Muzik3 introduced the amazing saxophonist Hayden Chisholm, whose internal "wind" chambers extend to the tips of his toes.
He inhales deeply and then as needed, seems to draw air into his mouth from the lungs, allowing him to blow longer than would turn most players red. The fact is that he's perfected a barely discernable, circular-breathing technique, taking air in through the nose while simultaneously blowing through the mouth.

More than a trick, more than breath, however, the virtuosic Chisholm performs ambidextrously on tenor and alto sax, creating rippling harmony. He was joined by drummer Jochen Ruckert and cellists Felix Fan and Adrian Brendel.
Bassist Jonas Hellborg teamed up with nimble guitarist Shawn Lee for a ten-minute riff that left the Thursday audience hungry for more.
The concert concluded with Felix Mendelssohn's joyous and energetic String Octet in E-flat Major. The final movement, presto, contains a magnificent fugue, polished off with relish by the young musicians - Fan, Brendel, the Frautshi sisters, violinist Corinne Chapelle, and violist Tobias Breider, firmly anchored by violinist Chien-Feng Liang and violist Heiichiro Ohyama.

Sunday at 5 A capacity audience braved Earth Day crowds at Balboa Park to capture the last of the Muzik3 experience for 1999. Bartok's String Quartet No.3 was followed by the most exciting piece of the evening, Hellborg's new, untitled composition for string quartet (Chien-Feng Liang, Corinne Chapelle, Tobias Breider and Brendel) and two guitars (Hellborg and Shawn Lane).

The work adheres to a written score (the brainy Mr. Lane had memorized it) and divides itself into several sections, a beautifully written, melodic rhapsody for the strings; a rhythmic guitar section with cello pizzicato; a jazzy, syncopated, improvisation-like section for two guitars; and a conclusive movement with thematic reprise, played by all.

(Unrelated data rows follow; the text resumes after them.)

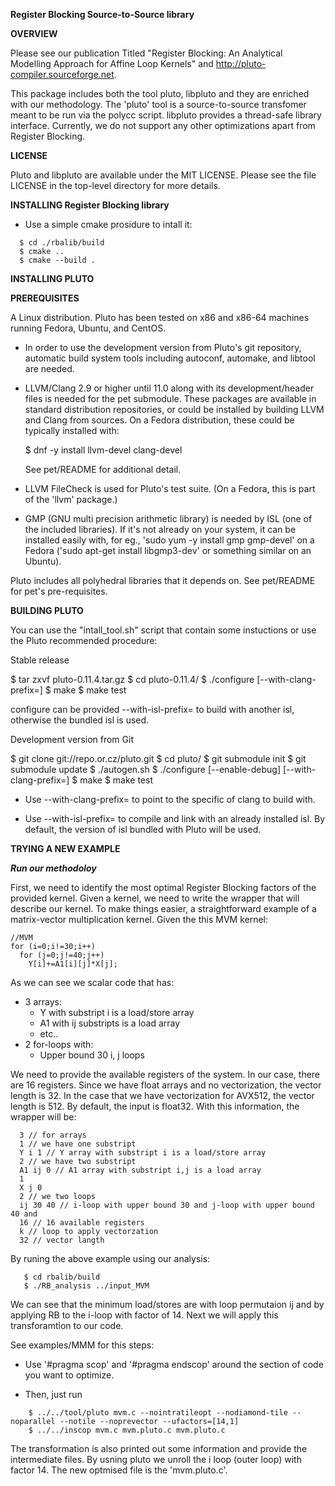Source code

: **Register Blocking Source-to-Source library**

**OVERVIEW**

Please see our publication Titled "Register Blocking: An Analytical Modelling Approach for Affine
Loop Kernels" and http://pluto-compiler.sourceforge.net.

This package includes both the tool pluto, libpluto and they are enriched with our methodology. The 'pluto' tool
is a source-to-source transfomer meant to be run via the polycc script.
libpluto provides a thread-safe library interface. Currently, we do not support any other optimizations apart from Register Blocking.

**LICENSE**

Pluto and libpluto are available under the MIT LICENSE. Please see the file
LICENSE in the top-level directory for more details.

**INSTALLING Register Blocking library**
  - Use a simple cmake prosidure to intall it:
```
  $ cd ./rbalib/build
  $ cmake ..
  $ cmake --build .
```
**INSTALLING PLUTO**

**PREREQUISITES**

A Linux distribution. Pluto has been tested on x86 and x86-64 machines
running Fedora, Ubuntu, and CentOS.

- In order to use the development version from Pluto's git repository, automatic
  build system tools including autoconf, automake, and libtool are needed.

- LLVM/Clang 2.9 or higher until 11.0 along with its development/header files is
  needed for the pet submodule. These packages are available in standard
  distribution repositories, or could be installed by building LLVM and Clang
  from sources. On a Fedora distribution, these could be typically installed
  with:

  $ dnf -y install llvm-devel clang-devel

  See pet/README for additional detail.

- LLVM FileCheck is used for Pluto's test suite. (On a Fedora, this is part of
  the 'llvm' package.)

- GMP (GNU multi precision arithmetic library) is needed by ISL (one of the
  included libraries).  If it's not already on your system, it can be installed
  easily with, for eg., 'sudo yum -y install gmp gmp-devel' on a Fedora ('sudo
  apt-get install libgmp3-dev' or something similar on an Ubuntu).

Pluto includes all polyhedral libraries that it depends on. See pet/README for
pet's pre-requisites.


**BUILDING PLUTO**

You can use the "intall_tool.sh" script that contain some instuctions or use the Pluto recommended procedure: 

Stable release

$ tar zxvf pluto-0.11.4.tar.gz
$ cd pluto-0.11.4/
$ ./configure [--with-clang-prefix=<clang install location>]
$ make
$ make test

configure can be provided --with-isl-prefix=<isl install location> to
build with another isl, otherwise the bundled isl is used.

Development version from Git

$ git clone git://repo.or.cz/pluto.git
$ cd pluto/
$ git submodule init
$ git submodule update
$ ./autogen.sh
$ ./configure [--enable-debug] [--with-clang-prefix=<clang install location>]
$ make
$ make test

* Use --with-clang-prefix=<location> to point to the specific of clang to build
with.

* Use --with-isl-prefix=<isl install location> to compile and link with an
already installed isl. By default, the version of isl bundled with Pluto will be
used.


**TRYING A NEW EXAMPLE**

***Run our methodoloy***

First, we need to identify the most optimal Register Blocking factors of the provided kernel. Given a kernel, we need to write the wrapper that will describe our kernel. To make things easier, a straightforward example of a matrix-vector multiplication kernel. Given the this MVM kernel:
```
//MVM
for (i=0;i!=30;i++) 
  for (j=0;j!=40;j++) 
    Y[i]+=A1[i][j]*X[j];
```
As we can see we scalar code that has:
  - 3 arrays:
    - Y with substript i is a load/store array
    - A1 with ij substripts is a load array
    - etc..
  - 2 for-loops with: 
    - Upper bound 30
    i, j loops

We need to provide the available registers of the system. In our case, there are 16 registers. Since we have float arrays and no vectorization, the vector length is 32. In the case that we have vectorization for AVX512, the vector length is 512. By default, the input is float32. With this information, the wrapper will be:
```
  3 // for arrays
  1 // we have one substript
  Y i 1 // Y array with substript i is a load/store array
  2 // we have two substript
  A1 ij 0 // A1 array with substript i,j is a load array
  1
  X j 0
  2 // we two loops
  ij 30 40 // i-loop with upper bound 30 and j-loop with upper bound 40 and 
  16 // 16 available registers
  k // loop to apply vectorzation
  32 // vector langth
```
By runing the above example using our analysis:
```
   $ cd rbalib/build
   $ ./RB_analysis ../input_MVM
```
We can see that the minimum load/stores are with loop permutaion  ij and by applying RB to the i-loop with factor of 14. Next we will apply this transforamtion to our code.

See examples/MMM for this steps:

- Use '#pragma scop' and '#pragma endscop' around the section of code
  you want to optimize.

- Then, just run
```
    $ ../../tool/pluto mvm.c --nointratileopt --nodiamond-tile --noparallel --notile --noprevector --ufactors=[14,1]
    $ ../../inscop mvm.c mvm.pluto.c mvm.pluto.c
```
  The transformation is also printed out some information and provide the  intermediate files. By usning pluto 
  we unroll the i loop (outer loop) with factor 14. The new optmised file is the 'mvm.pluto.c'.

Chisholm and Ruckert were joined by Brendel and Fan in an expanded version of Chisholm's work that was introduced earlier in the week. The evening concluded with a rather ill-defined Schubert String Quintet in C Major. The work received a standing ovation, perhaps not so much for its performance, but for the remarkable overall achievements of Muzik3.

27 December 2001,
The San Diego Union Tribune
Muzik3's performance by V. Selvagnesh, Shaktialum "Vikku" Vinayakram, U. Shrinivas, and Jonas Hellborg on 23 February 2001- voted number 3 on George Varga's best concerts of 2001.

3 January 2002,
La Jolla Village News,
Charlene Baldridge
"Felix Fan provided some of the year's most exciting musical momnets with Muzik3. I especially enjoyed the final weekend March 2 and 3 with its emphasis first on the music of George Crumb (with an appearance by David Burge, who played the composer's Five Pieces for Piano) and then on electronic and new music, during which a group calling itself Subultra demonstrated the Coke can as a musical/percussion instrument..."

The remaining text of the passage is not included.